Source records
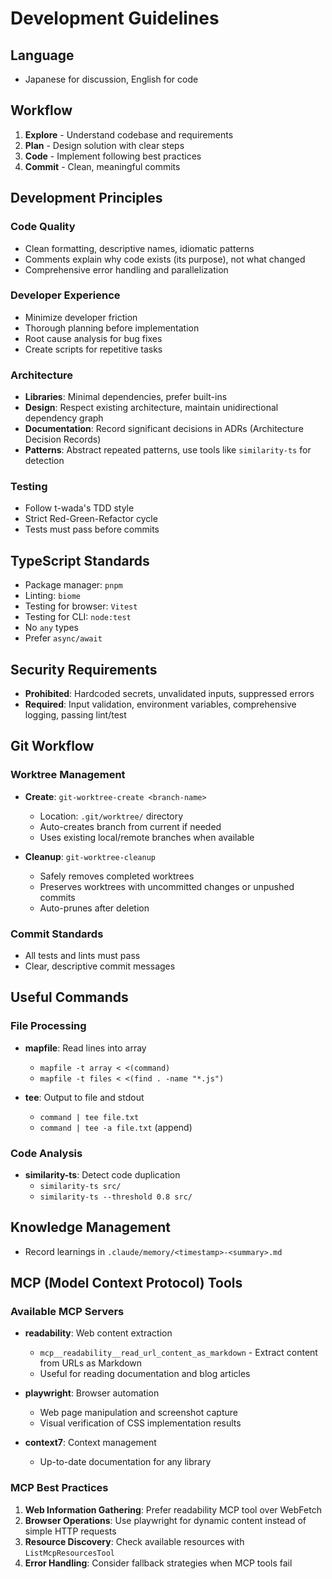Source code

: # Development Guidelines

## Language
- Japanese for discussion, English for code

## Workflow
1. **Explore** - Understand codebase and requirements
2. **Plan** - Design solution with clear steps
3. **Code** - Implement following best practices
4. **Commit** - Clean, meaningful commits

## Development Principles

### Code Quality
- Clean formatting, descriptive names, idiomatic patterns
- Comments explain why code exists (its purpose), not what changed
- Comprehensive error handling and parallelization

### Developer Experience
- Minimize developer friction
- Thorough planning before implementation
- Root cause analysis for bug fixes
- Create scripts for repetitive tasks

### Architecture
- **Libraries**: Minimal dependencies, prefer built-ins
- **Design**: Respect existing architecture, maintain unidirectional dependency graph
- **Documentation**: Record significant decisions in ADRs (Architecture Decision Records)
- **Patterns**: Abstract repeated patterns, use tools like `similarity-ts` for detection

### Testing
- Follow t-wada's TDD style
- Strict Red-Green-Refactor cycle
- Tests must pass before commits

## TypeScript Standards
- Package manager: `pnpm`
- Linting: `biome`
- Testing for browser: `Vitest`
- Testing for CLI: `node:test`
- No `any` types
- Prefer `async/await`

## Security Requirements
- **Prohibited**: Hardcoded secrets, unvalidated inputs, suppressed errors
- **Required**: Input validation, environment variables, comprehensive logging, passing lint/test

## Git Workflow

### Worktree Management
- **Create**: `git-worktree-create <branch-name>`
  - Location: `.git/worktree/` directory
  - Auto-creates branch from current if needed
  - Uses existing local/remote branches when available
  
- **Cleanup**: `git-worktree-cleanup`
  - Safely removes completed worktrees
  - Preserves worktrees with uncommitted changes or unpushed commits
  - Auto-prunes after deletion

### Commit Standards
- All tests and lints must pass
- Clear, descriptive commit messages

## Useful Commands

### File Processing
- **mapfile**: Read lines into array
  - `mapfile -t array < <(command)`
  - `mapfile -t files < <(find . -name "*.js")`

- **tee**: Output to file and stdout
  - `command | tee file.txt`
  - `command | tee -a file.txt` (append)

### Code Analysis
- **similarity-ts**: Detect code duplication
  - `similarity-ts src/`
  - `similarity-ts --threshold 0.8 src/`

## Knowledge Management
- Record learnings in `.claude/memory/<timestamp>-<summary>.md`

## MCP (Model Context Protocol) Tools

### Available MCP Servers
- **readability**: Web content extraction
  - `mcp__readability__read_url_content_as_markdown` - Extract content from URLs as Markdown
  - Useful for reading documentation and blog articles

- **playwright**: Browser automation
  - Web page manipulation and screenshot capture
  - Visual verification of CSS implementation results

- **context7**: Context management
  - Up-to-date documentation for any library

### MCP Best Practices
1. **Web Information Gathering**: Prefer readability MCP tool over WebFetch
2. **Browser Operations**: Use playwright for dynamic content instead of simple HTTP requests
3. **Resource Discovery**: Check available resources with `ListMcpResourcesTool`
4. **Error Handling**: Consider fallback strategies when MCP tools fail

Task
From the first line to the last, repeat the records exactly. Leave out the pictures.

Solution to the problem
Source code

: # Development Guidelines

## Language
- Japanese for discussion, English for code

## Workflow
1. **Explore** - Understand codebase and requirements
2. **Plan** - Design solution with clear steps
3. **Code** - Implement following best practices
4. **Commit** - Clean, meaningful commits

## Development Principles

### Code Quality
- Clean formatting, descriptive names, idiomatic patterns
- Comments explain why code exists (its purpose), not what changed
- Comprehensive error handling and parallelization

### Developer Experience
- Minimize developer friction
- Thorough planning before implementation
- Root cause analysis for bug fixes
- Create scripts for repetitive tasks

### Architecture
- **Libraries**: Minimal dependencies, prefer built-ins
- **Design**: Respect existing architecture, maintain unidirectional dependency graph
- **Documentation**: Record significant decisions in ADRs (Architecture Decision Records)
- **Patterns**: Abstract repeated patterns, use tools like `similarity-ts` for detection

### Testing
- Follow t-wada's TDD style
- Strict Red-Green-Refactor cycle
- Tests must pass before commits

## TypeScript Standards
- Package manager: `pnpm`
- Linting: `biome`
- Testing for browser: `Vitest`
- Testing for CLI: `node:test`
- No `any` types
- Prefer `async/await`

## Security Requirements
- **Prohibited**: Hardcoded secrets, unvalidated inputs, suppressed errors
- **Required**: Input validation, environment variables, comprehensive logging, passing lint/test

## Git Workflow

### Worktree Management
- **Create**: `git-worktree-create <branch-name>`
  - Location: `.git/worktree/` directory
  - Auto-creates branch from current if needed
  - Uses existing local/remote branches when available
  
- **Cleanup**: `git-worktree-cleanup`
  - Safely removes completed worktrees
  - Preserves worktrees with uncommitted changes or unpushed commits
  - Auto-prunes after deletion

### Commit Standards
- All tests and lints must pass
- Clear, descriptive commit messages

## Useful Commands

### File Processing
- **mapfile**: Read lines into array
  - `mapfile -t array < <(command)`
  - `mapfile -t files < <(find . -name "*.js")`

- **tee**: Output to file and stdout
  - `command | tee file.txt`
  - `command | tee -a file.txt` (append)

### Code Analysis
- **similarity-ts**: Detect code duplication
  - `similarity-ts src/`
  - `similarity-ts --threshold 0.8 src/`

## Knowledge Management
- Record learnings in `.claude/memory/<timestamp>-<summary>.md`

## MCP (Model Context Protocol) Tools

### Available MCP Servers
- **readability**: Web content extraction
  - `mcp__readability__read_url_content_as_markdown` - Extract content from URLs as Markdown
  - Useful for reading documentation and blog articles

- **playwright**: Browser automation
  - Web page manipulation and screenshot capture
  - Visual verification of CSS implementation results

- **context7**: Context management
  - Up-to-date documentation for any library

### MCP Best Practices
1. **Web Information Gathering**: Prefer readability MCP tool over WebFetch
2. **Browser Operations**: Use playwright for dynamic content instead of simple HTTP requests
3. **Resource Discovery**: Check available resources with `ListMcpResourcesTool`
4. **Error Handling**: Consider fallback strategies when MCP tools fail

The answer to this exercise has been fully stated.